What: On the Naturalness Software: A Research Vision
Who: Earl Barr (University College London)
When: June 20th, 2014, 15:00 – 15:45
Where: Inria Lille, Salle Plénière, http://goo.gl/maps/32z7m

Abstract: Natural languages like French are rich, complex, and powerful. The highly creative and graceful use of languages like French and Tamil, by masters like Flaubert and Avvaiyar, can certainly delight and inspire. But in practice, given cognitive constraints and the exigencies of daily life, most human utterances are far simpler and much more repetitive and predictable. In fact, these utterances can be very usefully modeled using modern statistical methods. This fact has led to the phenomenal success of statistical approaches to speech recognition, natural language translation, question-answering, and text mining and comprehension. Our work rests on the hypothesis that most software is also natural, in the sense that it is created by humans at work, with all the attendant constraints and limitations—and thus, like natural language, it is also likely to be repetitive and predictable. Using the widely adopted n-gram model, we validate this hypothesis and show how one can exploit the local repetitiveness of code to increase programmer productivity using code completion as our motivating example. This work has opened a new avenue of research — the application of large corpus statistical inference directly to code — that has seen much recent activity, including papers at all the top software engineering venues tackling problems as machine translation applied to the code porting problem (ASE), coding convention and idiom inference (FSE), test case generation (ICST), syntactic error localization (MSR), detecting errors in API documentation (OOPSLA), and code synthesis (PLDI).

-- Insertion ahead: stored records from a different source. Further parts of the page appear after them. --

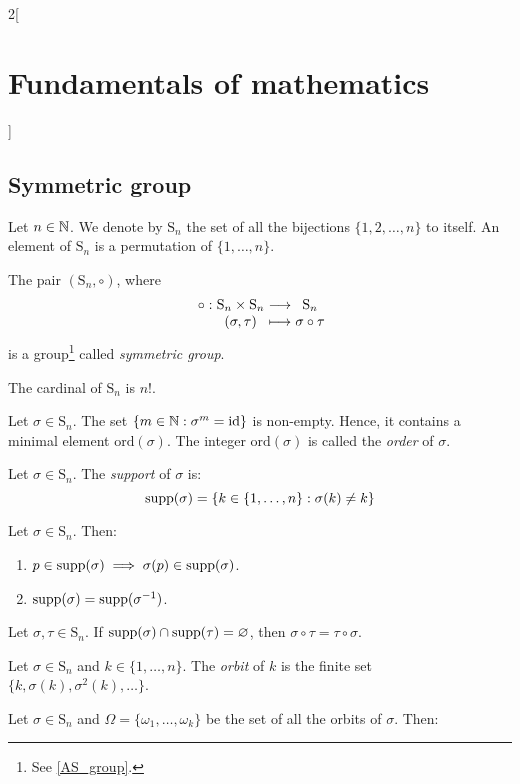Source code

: \documentclass[../../../main.tex]{subfiles}
\begin{document}
\begin{multicols}{2}[\section{Fundamentals of mathematics}]
  \subsection{Symmetric group}
  \begin{definition}
    Let $n\in\mathbb{N}$. We denote by $\text{S}_n$ the set of all the bijections $\{1,2,\ldots,n\}$ to itself. An element of $\text{S}_n$ is a permutation of $\{1,\ldots,n\}$.
  \end{definition}
  \begin{proposition}
    The pair $(\text{S}_n,\circ)$, where
    $$\function{\circ}{\text{S}_n\times \text{S}_n}{\text{S}_n}{(\sigma,\tau)}{\sigma\circ\tau}$$
    is a group\footnote{See \cref{AS_group}.} called \emph{symmetric group}.
  \end{proposition}
  \begin{theorem}
    The cardinal of $\text{S}_n$ is $n!$.
  \end{theorem}
  \begin{definition}
    Let $\sigma\in \text{S}_n$. The set $\{m\in\mathbb{N}:\sigma^m=\text{id}\}$ is non-empty. Hence, it contains a minimal element $\text{ord}(\sigma)$. The integer $\text{ord}(\sigma)$ is called the \emph{order} of $\sigma$.
  \end{definition}
  \begin{definition}
    Let $\sigma\in \text{S}_n$. The \emph{support} of $\sigma$ is: $$\operatorname{supp}(\sigma)=\{k\in\{1,\ldots,n\}: \sigma(k)\ne k\}$$
  \end{definition}
  \begin{lemma}
    Let $\sigma\in \text{S}_n$. Then:
    \begin{enumerate}
      \item $p\in\operatorname{supp}(\sigma)\implies \sigma(p)\in\operatorname{supp}(\sigma)$.
      \item $\operatorname{supp}(\sigma)=\operatorname{supp}(\sigma^{-1})$.
    \end{enumerate}
  \end{lemma}
  \begin{lemma}
    Let $\sigma,\tau\in \text{S}_n$. If $\operatorname{supp}(\sigma)\cap\operatorname{supp}(\tau)=\varnothing$, then $\sigma\circ \tau=\tau\circ \sigma$.
  \end{lemma}
  \begin{definition}
    Let $\sigma\in \text{S}_n$ and $k\in\{1,\ldots,n\}$. The \emph{orbit} of $k$ is the finite set $\{k,\sigma(k),\sigma^2(k),\ldots\}$.
  \end{definition}
  \begin{theorem}
    Let $\sigma\in \text{S}_n$ and $\Omega=\{\omega_1,\ldots,\omega_k\}$ be the set of all the orbits of $\sigma$. Then:

\end{theorem}
\end{multicols}
\end{document}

Biography: Earl Barr is a lecturer at the University College London. He received his Ph.D. (2009) degree in Computer Science at the University of California at Davis. He won the I3P Fellowship from the US Department of Homeland Security in 2010. He is a co-investigator on SemaMatch, a UK EPSRC grant on malware. Dr. Barr’s research interests include testing and program analysis, empirical software engineering, computer security, and distributed systems. His recent work focuses on testing and analysis of numerical software, debugging, malware, obfuscation, and the application of NLP techniques to source code.